## Directions for this task
Report each line below that carries the word "assumptions".

## Data records

>>>

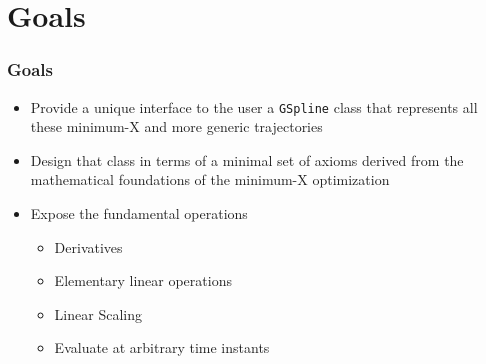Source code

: \section{Goals}

\begin{frame}[t]
	\frametitle{Goals}

	{\fontsize{10}{5}
		\begin{itemize}
			\item Provide a unique interface to the user a \Verb|GSpline| class that represents all these minimum-X and more generic trajectories
			\item Design that class in terms of a minimal set of axioms derived from the mathematical foundations of the minimum-X optimization
			\item Expose the fundamental operations
			      \begin{itemize}
				      \item Derivatives
				      \item Elementary linear operations
				      \item Linear Scaling
				      \item Evaluate at arbitrary time instants
			      \end{itemize}
		\end{itemize}
	}
\end{frame}

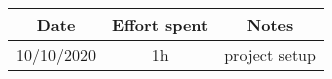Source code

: \documentclass[../../main.tex]{subfiles}
\begin{document}
    \begin{center}
        \begin{tabular}{|c| |c| |c|} 
            \hline
            Date & Effort spent & Notes\\ [0.5ex] 
            \hline\hline
            10/10/2020 & 1h & project setup\\ 
            \hline
        \end{tabular}
    \end{center}
\end{document}
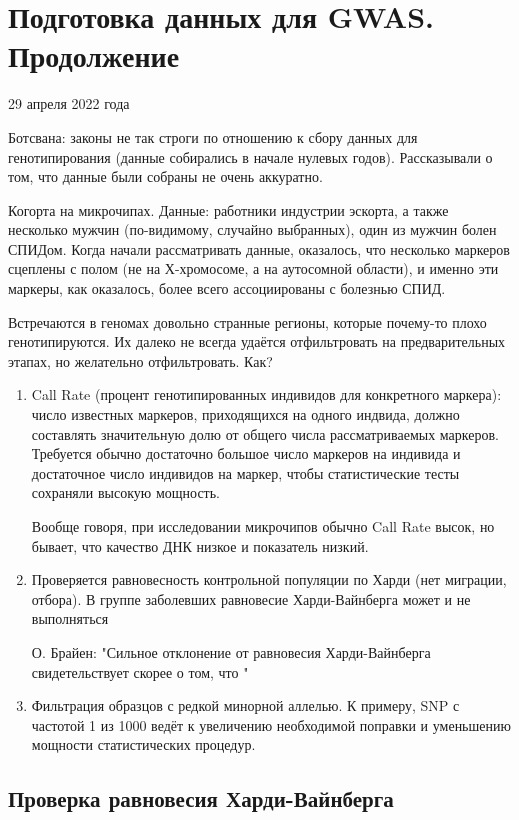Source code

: \documentclass[main.tex]{subfiles}
\begin{document}
\section{Подготовка данных для GWAS. Продолжение}

29 апреля 2022 года

Ботсвана: законы не так строги по отношению к сбору данных для генотипирования (данные собирались в начале нулевых годов).
Рассказывали о том, что данные были собраны не очень аккуратно.

Когорта на микрочипах.
Данные: работники индустрии эскорта, а также несколько мужчин (по-видимому, случайно выбранных), один из мужчин болен СПИДом.
Когда начали рассматривать данные, оказалось, что несколько маркеров сцеплены с полом (не на Х-хромосоме, а на аутосомной области), и именно эти маркеры, как оказалось, более всего ассоциированы с болезнью СПИД.

Встречаются в геномах довольно странные регионы, которые почему-то плохо генотипируются.
Их далеко не всегда удаётся отфильтровать на предварительных этапах, но желательно отфильтровать.
Как?

\begin{enumerate}[noitemsep]
	\item Call Rate (процент генотипированных индивидов для конкретного маркера): число известных маркеров, приходящихся на одного индвида, должно составлять значительную долю от общего числа рассматриваемых маркеров.
	Требуется обычно достаточно большое число маркеров на индивида и достаточное число индивидов на маркер, чтобы статистические тесты сохраняли высокую мощность.
	
	Вообще говоря, при исследовании микрочипов обычно Call Rate высок, но бывает, что качество ДНК низкое и показатель низкий.
	
	\item Проверяется равновесность контрольной популяции по Харди (нет миграции, отбора).
	В группе заболевших равновесие Харди-Вайнберга может и не выполняться 
	
	О. Брайен: "Сильное отклонение от равновесия Харди-Вайнберга свидетельствует скорее о том, что "
	
	\item Фильтрация образцов с редкой минорной аллелью.
	К примеру, SNP с частотой 1 из 1000 ведёт к увеличению необходимой поправки и уменьшению мощности статистических процедур.
\end{enumerate}

\subsection{Проверка равновесия Харди-Вайнберга}
\end{document}
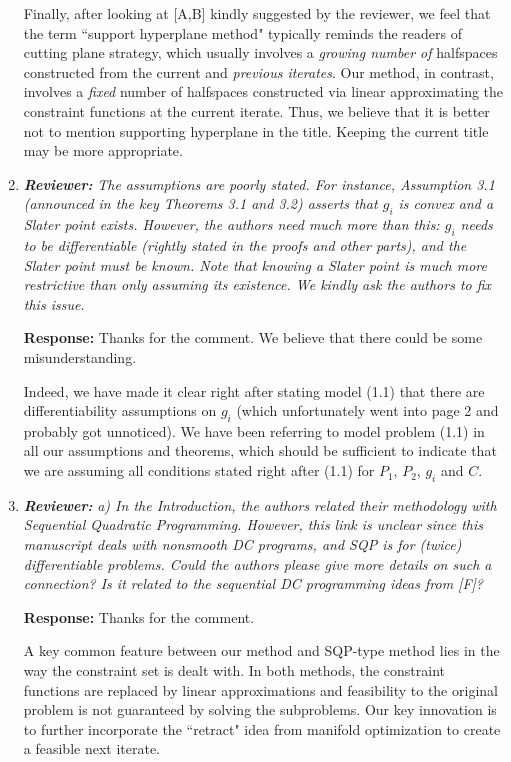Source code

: \documentclass{article}
\begin{document}
\begin{enumerate}
    Finally, after looking at [A,B] kindly suggested by the reviewer, we feel that the term ``support hyperplane method" typically reminds the readers of cutting plane strategy, which usually involves a {\em growing number of} halfspaces constructed from the current and {\em previous iterates}. Our method, in contrast, involves a {\em fixed} number of halfspaces constructed via linear approximating the constraint functions at the current iterate. Thus, we believe that it is better not to mention supporting hyperplane in the title. Keeping the current title may be more appropriate.

    \item \textit{\textbf{Reviewer:}} {\it The assumptions are poorly stated. For instance, Assumption 3.1 (announced in the key Theorems 3.1 and 3.2) asserts that $g_i$ is convex and a Slater point exists. However, the authors need much more than this: $g_i$ needs to be differentiable (rightly stated in the proofs and other parts), and the Slater point must be known. Note that knowing a Slater point is much more restrictive than only assuming its existence. We kindly ask the authors to fix this issue.}

    \textbf{Response:} Thanks for the comment. We believe that there could be some misunderstanding.

    Indeed, we have made it clear right after stating model (1.1) that there are differentiability assumptions on $g_i$ (which unfortunately went into page 2 and probably got unnoticed). We have been referring to model problem (1.1) in all our assumptions and theorems, which should be sufficient to indicate that we are assuming all conditions stated right after (1.1) for $P_1$, $P_2$, $g_i$ and $C$.

	\item \textit{\textbf{Reviewer:}} \textit{ a) In the Introduction, the authors related their methodology with Sequential Quadratic Programming. However, this link is unclear since this manuscript deals with nonsmooth DC programs, and SQP is for (twice) differentiable problems. Could the authors please give more details on such a connection? Is it related to the sequential DC programming ideas from [F]?}
	
	\textbf{Response:} Thanks for the comment.

    A key common feature between our method and SQP-type method lies in the way the constraint set is dealt with. In both methods, the constraint functions are replaced by linear approximations and feasibility to the original problem is not guaranteed by solving the subproblems. Our key innovation is to further incorporate the ``retract" idea from manifold optimization to create a feasible next iterate.


\end{enumerate}
\end{document}
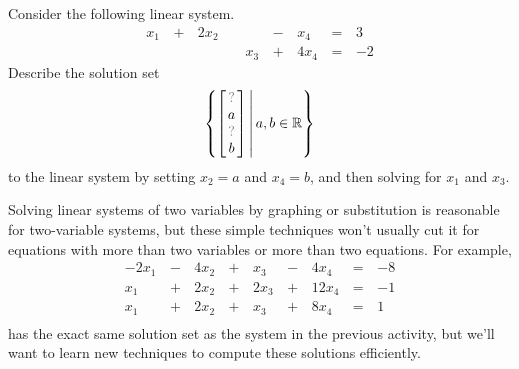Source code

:\begin{activity}{10}
  Consider the following linear system.
  \begin{alignat*}{5}
    x_1 &\,+\,& 2x_2 &\, \,&     &\,-\,&  x_4 &\,=\,& 3 \\
        &\, \,&      &\, \,& x_3 &\,+\,& 4x_4 &\,=\,& -2
  \end{alignat*}
  Describe the solution set
  \[
  	\setBuilder
    {
    	\begin{bmatrix}
          \unknown \\
          a \\
          \unknown \\
          b
    	\end{bmatrix}
    }{
      a,b \in \IR
    }
  \]
  to the linear system
  by setting \(x_2=a\) and \(x_4=b\), and then solving for \(x_1\) and
  \(x_3\).
\end{activity}

\begin{observation}
  Solving linear systems of two variables by graphing or substitution is
  reasonable for two-variable systems, but these simple techniques
  won't usually cut it for equations with
  more than two variables or more than two equations. For example,
  \begin{alignat*}{5}
    -2x_1 &\,-\,& 4x_2 &\,+\,&  x_3 &\,-\,&  4x_4 &\,=\,& -8 \\
      x_1 &\,+\,& 2x_2 &\,+\,& 2x_3 &\,+\,& 12x_4 &\,=\,& -1 \\
      x_1 &\,+\,& 2x_2 &\,+\,&  x_3 &\,+\,&  8x_4 &\,=\,&  1 \\
  \end{alignat*}
  has the exact same solution set as the system in the previous
  activity, but we'll want to learn new techniques
  to compute these solutions efficiently.
\end{observation}





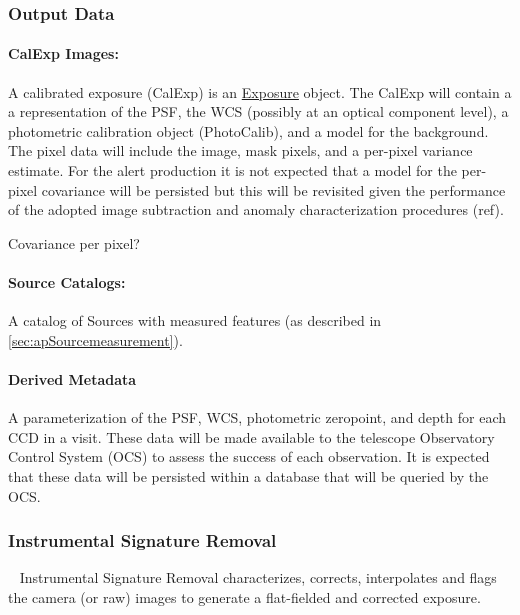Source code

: \subsubsection{Output Data}

\paragraph*{CalExp Images:} A calibrated exposure (CalExp) is an \hyperref[sec:spImagesExposure]{Exposure} object. The CalExp will contain a a representation of the PSF, the WCS (possibly at an optical component level), a photometric calibration object (PhotoCalib),  and a model for the  background. The pixel data will include the image, mask pixels, and a per-pixel variance estimate. For the alert production it is not expected that a model for the per-pixel covariance will be persisted but this will be revisited given the performance of the adopted image subtraction and anomaly characterization procedures (ref).
\begin{note} Covariance per pixel? \end{note}

\paragraph*{Source Catalogs:} A catalog of Sources with measured features (as described in \ref{sec:apSourcemeasurement}). 

\paragraph*{Derived Metadata} A parameterization of the PSF, WCS, photometric zeropoint, and depth for each CCD in a visit. These data will be made available to the telescope Observatory Control System (OCS) to assess the success of each observation. It is expected that these data will be persisted within a database that will be queried by the OCS.


\subsubsection{Instrumental Signature Removal}~
\label{sec:apISR}
Instrumental Signature Removal characterizes, corrects, interpolates and flags the camera (or raw) images to generate a flat-fielded and corrected exposure.

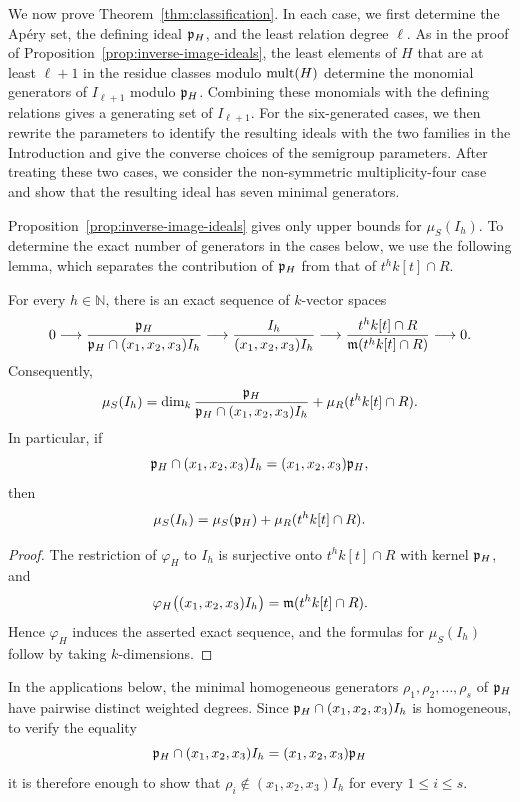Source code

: We now prove Theorem~\ref{thm:classification}.  In each case, we first determine the Ap\'ery set, the defining ideal $\fkp_H$, and the least relation degree $\ell$.  As in the proof of Proposition~\ref{prop:inverse-image-ideals}, the least elements of $H$ that are at least $\ell+1$ in the residue classes modulo $\mult(H)$ determine the monomial generators of $I_{\ell+1}$ modulo $\fkp_H$.  Combining these monomials with the defining relations gives a generating set of $I_{\ell+1}$.  For the six-generated cases, we then rewrite the parameters to identify the resulting ideals with the two families in the Introduction and give the converse choices of the semigroup parameters.  After treating these two cases, we consider the non-symmetric multiplicity-four case and show that the resulting ideal has seven minimal generators.


Proposition~\ref{prop:inverse-image-ideals} gives only upper bounds for
$\mu_S(I_h)$.  To determine the exact number of generators in the cases
below, we use the following lemma, which separates the contribution of
$\fkp_H$ from that of $t^hk[t]\cap R$.

\begin{lemma}\label{lem:number-of-generators}
For every $h\in\mathbb N$, there is an exact sequence of $k$-vector spaces
\[
0\longrightarrow
\frac{\fkp_H}{\fkp_H\cap(x_1,x_2,x_3)I_h}
\longrightarrow
\frac{I_h}{(x_1,x_2,x_3)I_h}
\longrightarrow
\frac{t^hk[t]\cap R}{\fkm(t^hk[t]\cap R)}
\longrightarrow0.
\]
Consequently,
\[
\mu_S(I_h)
=\dim_k\frac{\fkp_H}{\fkp_H\cap(x_1,x_2,x_3)I_h}
+\mu_R(t^hk[t]\cap R).
\]
In particular, if
\[
\fkp_H\cap(x_1,x_2,x_3)I_h=(x_1,x_2,x_3)\fkp_H,
\]
then
\[
\mu_S(I_h)=\mu_S(\fkp_H)+\mu_R(t^hk[t]\cap R).
\]
\end{lemma}

\begin{proof}
The restriction of $\varphi_H$ to $I_h$ is surjective onto
$t^hk[t]\cap R$ with kernel $\fkp_H$, and
\[
 \varphi_H\bigl((x_1,x_2,x_3)I_h\bigr)
 =\fkm(t^hk[t]\cap R).
\]
Hence $\varphi_H$ induces the asserted exact sequence, and the formulas for
$\mu_S(I_h)$ follow by taking $k$-dimensions.
\end{proof}

In the applications below, the minimal homogeneous generators
$\rho_1,\rho_2,\ldots,\rho_s$ of $\fkp_H$ have pairwise distinct weighted
degrees.  Since $\fkp_H\cap(x_1,x_2,x_3)I_h$ is homogeneous, to verify the
equality
\[
\fkp_H\cap(x_1,x_2,x_3)I_h=(x_1,x_2,x_3)\fkp_H
\]
it is therefore enough to show that
$\rho_i\notin(x_1,x_2,x_3)I_h$ for every $1\leq i\leq s$.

<<<

## Task output
    \item \textit{\textbf{Reviewer:}} {\it The assumptions are poorly stated. For instance, Assumption 3.1 (announced in the key Theorems 3.1 and 3.2) asserts that $g_i$ is convex and a Slater point exists. However, the authors need much more than this: $g_i$ needs to be differentiable (rightly stated in the proofs and other parts), and the Slater point must be known. Note that knowing a Slater point is much more restrictive than only assuming its existence. We kindly ask the authors to fix this issue.}
    Indeed, we have made it clear right after stating model (1.1) that there are differentiability assumptions on $g_i$ (which unfortunately went into page 2 and probably got unnoticed). We have been referring to model problem (1.1) in all our assumptions and theorems, which should be sufficient to indicate that we are assuming all conditions stated right after (1.1) for $P_1$, $P_2$, $g_i$ and $C$.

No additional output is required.